Corrs Chambers Westgarth for the Applicant Council
Andrew Abaza for Appellant
Before the court is the Council’s application filed 10 June 2003 for an Order pursuant to s.45(3)(c)(i) of the Building Act 1975 that the appellant Mr Greet pay to it such amount as the court considers appropriate as compensation for its costs of “bringing the complaint” which resulted in the decision of the Second Respondent the subject of Mr Greet’s appeal to this court.
That decision of the Chief Executive was one under s.43(1)(a) of the Act that Mr Greet, a building certifier, was “guilty of professional misconduct”, as had been the primary decision of the “accrediting body” under s.40(1)(a), which was accompanied by a direction in reliance on paragraphs (b) and (c) of subs (2). The accrediting body is the Building Services Authority. The appeal to the Chief Executive was instituted by letter of 21st August 2000. The appeal from the Chief Executive’s decision to this court was made by notice of appeal filed 3rd March 2001.
Given the discontinuance and withdrawal of the appeal on 26th May 2003, on the eve of the hearing (which had been fixed at a call-over on 24th April 2003), the court has not had occasion to look into the merits of the appealed determination that Mr Greet was guilty of “professional misconduct” as a (private) building certifier. The determination of guilt followed from the determination made by the Chief Executive and/or his delegate that Mr Greet in a particular matter had:
(a) “not ascertained all the available facts relevant to the performance of his duties” and thereby was in breach of Item 15 of the Building Services Authority Code of Conduct, and
(b) “also failed to comply with Item 4 of the Code of Conduct, as he has not complied with the Standard Building Regulation 1993. That is, he has failed to obtain an amenity and aesthetics assessment as required by the Council resolution of 5 May 1998.”
The Code of Conduct has not been placed in evidence in this matter; presumably, it corresponds with the document which because Exhibit 2 in Kilmister v Gold Coast City Council, 324 of 2001, 11 October 2001 and 19th November 2001, and Exhibit 7 in Stacy Kennedy v Gold Coast City Council, 393 of 2001, Southport, 30 January 2002, which concerned paragraphs 4, 13 and 15. There’s been no occasion for this court to look into the facts which constituted the breaches found for itself.
Mr Greet’s difficulty flowed from ignorance on his part and on the parts of relevant staff of his company of (and in consequence failure to comply with the requirements of) a resolution of the Council of 5 May 1998.
It must be conceded that the requirement Mr Greet had to have regard to in approving an application to construct a shed (which the court was told was to be 62m2 in area) was not easy to locate. The relevant item in the minutes of the meeting of the Council of 5 May 1998 is as follows:
“Adoption of the balance of the Town Planning and Environment Committee report dated 28 April 1998
147/98 Resolved: Cr Grant, Cr Clark
That the Committee’s recommendations in respect of Item DS1, Items PE1 to PE3 inclusive, Item PE6, Items PE8 to PE10 inclusive and Item DC1 be adopted.

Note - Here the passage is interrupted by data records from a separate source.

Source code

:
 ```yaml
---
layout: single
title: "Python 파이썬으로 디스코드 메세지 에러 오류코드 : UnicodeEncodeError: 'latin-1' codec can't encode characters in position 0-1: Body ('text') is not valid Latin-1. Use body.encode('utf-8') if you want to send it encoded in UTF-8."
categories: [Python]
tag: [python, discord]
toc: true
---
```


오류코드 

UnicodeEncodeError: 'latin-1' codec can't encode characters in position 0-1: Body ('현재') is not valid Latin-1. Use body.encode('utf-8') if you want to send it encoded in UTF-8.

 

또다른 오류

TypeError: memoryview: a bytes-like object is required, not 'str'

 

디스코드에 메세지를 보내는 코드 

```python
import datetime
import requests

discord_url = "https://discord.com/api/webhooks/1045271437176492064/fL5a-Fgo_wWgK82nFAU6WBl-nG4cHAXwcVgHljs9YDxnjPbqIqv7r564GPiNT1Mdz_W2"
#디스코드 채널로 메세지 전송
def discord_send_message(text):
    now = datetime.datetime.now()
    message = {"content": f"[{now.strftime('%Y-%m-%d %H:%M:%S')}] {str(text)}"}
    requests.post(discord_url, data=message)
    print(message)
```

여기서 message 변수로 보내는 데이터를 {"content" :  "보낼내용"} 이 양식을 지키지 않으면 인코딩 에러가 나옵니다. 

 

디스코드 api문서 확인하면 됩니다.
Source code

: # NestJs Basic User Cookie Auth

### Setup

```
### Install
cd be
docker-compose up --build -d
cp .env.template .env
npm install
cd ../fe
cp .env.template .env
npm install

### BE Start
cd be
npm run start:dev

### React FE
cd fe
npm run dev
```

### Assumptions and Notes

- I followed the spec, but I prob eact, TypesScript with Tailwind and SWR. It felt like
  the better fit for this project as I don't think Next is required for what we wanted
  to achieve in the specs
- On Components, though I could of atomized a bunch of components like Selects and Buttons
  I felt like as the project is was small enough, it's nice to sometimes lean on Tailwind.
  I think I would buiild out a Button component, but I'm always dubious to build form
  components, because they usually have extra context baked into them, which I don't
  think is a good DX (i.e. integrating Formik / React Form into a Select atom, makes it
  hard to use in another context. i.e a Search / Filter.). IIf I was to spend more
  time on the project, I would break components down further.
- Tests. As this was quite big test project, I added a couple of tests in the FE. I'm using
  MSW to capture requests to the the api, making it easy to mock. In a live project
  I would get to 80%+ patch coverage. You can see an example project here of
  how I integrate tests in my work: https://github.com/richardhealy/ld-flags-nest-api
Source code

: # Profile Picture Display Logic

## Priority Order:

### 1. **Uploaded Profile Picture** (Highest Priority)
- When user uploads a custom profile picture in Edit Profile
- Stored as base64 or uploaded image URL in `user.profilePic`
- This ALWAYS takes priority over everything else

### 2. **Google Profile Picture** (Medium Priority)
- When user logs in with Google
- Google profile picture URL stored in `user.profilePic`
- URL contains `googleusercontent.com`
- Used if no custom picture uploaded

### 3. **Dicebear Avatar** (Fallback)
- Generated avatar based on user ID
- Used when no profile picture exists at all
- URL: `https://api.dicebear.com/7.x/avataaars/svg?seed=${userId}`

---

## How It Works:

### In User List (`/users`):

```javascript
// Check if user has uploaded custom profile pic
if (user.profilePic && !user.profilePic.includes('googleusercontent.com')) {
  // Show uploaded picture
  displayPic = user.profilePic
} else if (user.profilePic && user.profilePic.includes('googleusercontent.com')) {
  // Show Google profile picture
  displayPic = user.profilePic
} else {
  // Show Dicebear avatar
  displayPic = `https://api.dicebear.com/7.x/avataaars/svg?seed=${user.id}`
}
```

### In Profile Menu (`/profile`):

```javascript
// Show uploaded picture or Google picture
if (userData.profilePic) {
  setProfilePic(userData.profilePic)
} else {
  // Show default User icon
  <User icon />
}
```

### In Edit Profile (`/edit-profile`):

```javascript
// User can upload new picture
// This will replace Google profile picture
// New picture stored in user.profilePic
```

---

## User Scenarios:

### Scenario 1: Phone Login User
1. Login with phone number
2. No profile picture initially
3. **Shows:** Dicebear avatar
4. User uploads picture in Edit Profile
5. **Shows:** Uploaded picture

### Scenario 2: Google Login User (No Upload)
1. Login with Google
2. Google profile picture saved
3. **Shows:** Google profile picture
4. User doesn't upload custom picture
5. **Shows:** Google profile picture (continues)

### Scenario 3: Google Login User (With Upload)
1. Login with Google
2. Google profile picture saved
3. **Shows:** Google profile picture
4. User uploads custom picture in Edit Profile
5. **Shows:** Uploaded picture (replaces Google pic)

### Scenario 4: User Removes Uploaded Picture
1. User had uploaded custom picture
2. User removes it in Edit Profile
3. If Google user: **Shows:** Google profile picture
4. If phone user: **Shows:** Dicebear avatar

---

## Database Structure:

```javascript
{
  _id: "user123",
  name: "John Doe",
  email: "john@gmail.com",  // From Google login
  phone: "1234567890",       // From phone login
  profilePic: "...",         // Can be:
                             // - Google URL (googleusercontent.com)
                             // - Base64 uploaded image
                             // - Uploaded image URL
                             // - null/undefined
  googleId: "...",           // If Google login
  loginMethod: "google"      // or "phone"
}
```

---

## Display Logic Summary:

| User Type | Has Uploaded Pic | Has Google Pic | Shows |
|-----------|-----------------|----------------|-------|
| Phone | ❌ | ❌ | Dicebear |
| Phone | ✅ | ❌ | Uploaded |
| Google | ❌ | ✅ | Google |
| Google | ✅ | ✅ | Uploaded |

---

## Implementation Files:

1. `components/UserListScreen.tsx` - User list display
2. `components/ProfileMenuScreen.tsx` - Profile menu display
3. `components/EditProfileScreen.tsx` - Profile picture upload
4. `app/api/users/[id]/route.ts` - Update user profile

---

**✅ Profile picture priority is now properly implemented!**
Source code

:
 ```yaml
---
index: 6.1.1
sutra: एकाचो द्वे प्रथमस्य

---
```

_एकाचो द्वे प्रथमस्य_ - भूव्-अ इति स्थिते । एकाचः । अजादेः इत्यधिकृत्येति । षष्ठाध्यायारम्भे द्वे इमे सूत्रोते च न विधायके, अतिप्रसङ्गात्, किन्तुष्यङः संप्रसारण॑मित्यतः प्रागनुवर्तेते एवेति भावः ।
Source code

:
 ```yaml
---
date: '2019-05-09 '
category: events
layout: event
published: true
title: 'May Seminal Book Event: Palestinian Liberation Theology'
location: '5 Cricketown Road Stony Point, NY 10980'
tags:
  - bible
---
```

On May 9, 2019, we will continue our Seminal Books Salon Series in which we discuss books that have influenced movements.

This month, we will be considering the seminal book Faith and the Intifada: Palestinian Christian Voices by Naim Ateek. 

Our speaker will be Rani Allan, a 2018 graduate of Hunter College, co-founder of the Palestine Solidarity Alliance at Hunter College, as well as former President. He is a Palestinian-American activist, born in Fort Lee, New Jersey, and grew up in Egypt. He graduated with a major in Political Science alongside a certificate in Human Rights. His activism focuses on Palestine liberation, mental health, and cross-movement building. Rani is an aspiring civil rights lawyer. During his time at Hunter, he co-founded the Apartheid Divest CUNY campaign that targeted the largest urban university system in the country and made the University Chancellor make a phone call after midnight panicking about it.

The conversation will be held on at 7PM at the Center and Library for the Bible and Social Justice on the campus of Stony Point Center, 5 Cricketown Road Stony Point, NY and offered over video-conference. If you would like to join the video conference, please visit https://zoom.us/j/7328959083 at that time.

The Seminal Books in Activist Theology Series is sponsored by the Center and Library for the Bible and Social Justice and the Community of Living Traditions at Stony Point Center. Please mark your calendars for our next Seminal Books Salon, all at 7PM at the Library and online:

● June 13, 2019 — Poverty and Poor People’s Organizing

Confirmed at the ordinary meeting of council held on 19 May 1998
Mayor”
Item DC1 was a recommendation of the Committee that:
“1. Logan City Council in accordance s.50.1(1) of the Building Legislation Amendment Regulation of 1998 declares that all development applications for class 1 removal houses and class 10 buildings which have a floor area in excess of sixty square metres proposed to be erected in the city must be assessed by Council on the amenity and aesthetics in respect of the proposed work, and
2. Fees for assessing removal houses remain at the current levels whilst the fee for assessing a class 10 building exceeding sixty square metres be set at $125.”
(in which the correct statutory reference is to s.50(1)). It is set out by Judge Quirk in Greet v Logan City Council (2002) QPELR 151, 154 in the course of his Honour’s determination of a preliminary point in this appeal (pursuant to directions given by Judge Brabazon) regarding the validity of the resolution.
Mr Greet, who approved building work for the proposed shed at 620-622 Browns Plains Road, Marsden on 19 February 1999, became aware of the Council resolution only on 26 May 1999, in correspondence from the Council relating to another development permit. A complaint was received in the Council on 22 November 1999 as to the use being made of the site in Browns Plains Road. Ensuing investigations led to the issue one month later to the owner of a Show Cause Notice advising that the development permit had been obtained without an assessment for amenity and aesthetics pursuant to the resolution. It is understood that the shed was subsequently demolished.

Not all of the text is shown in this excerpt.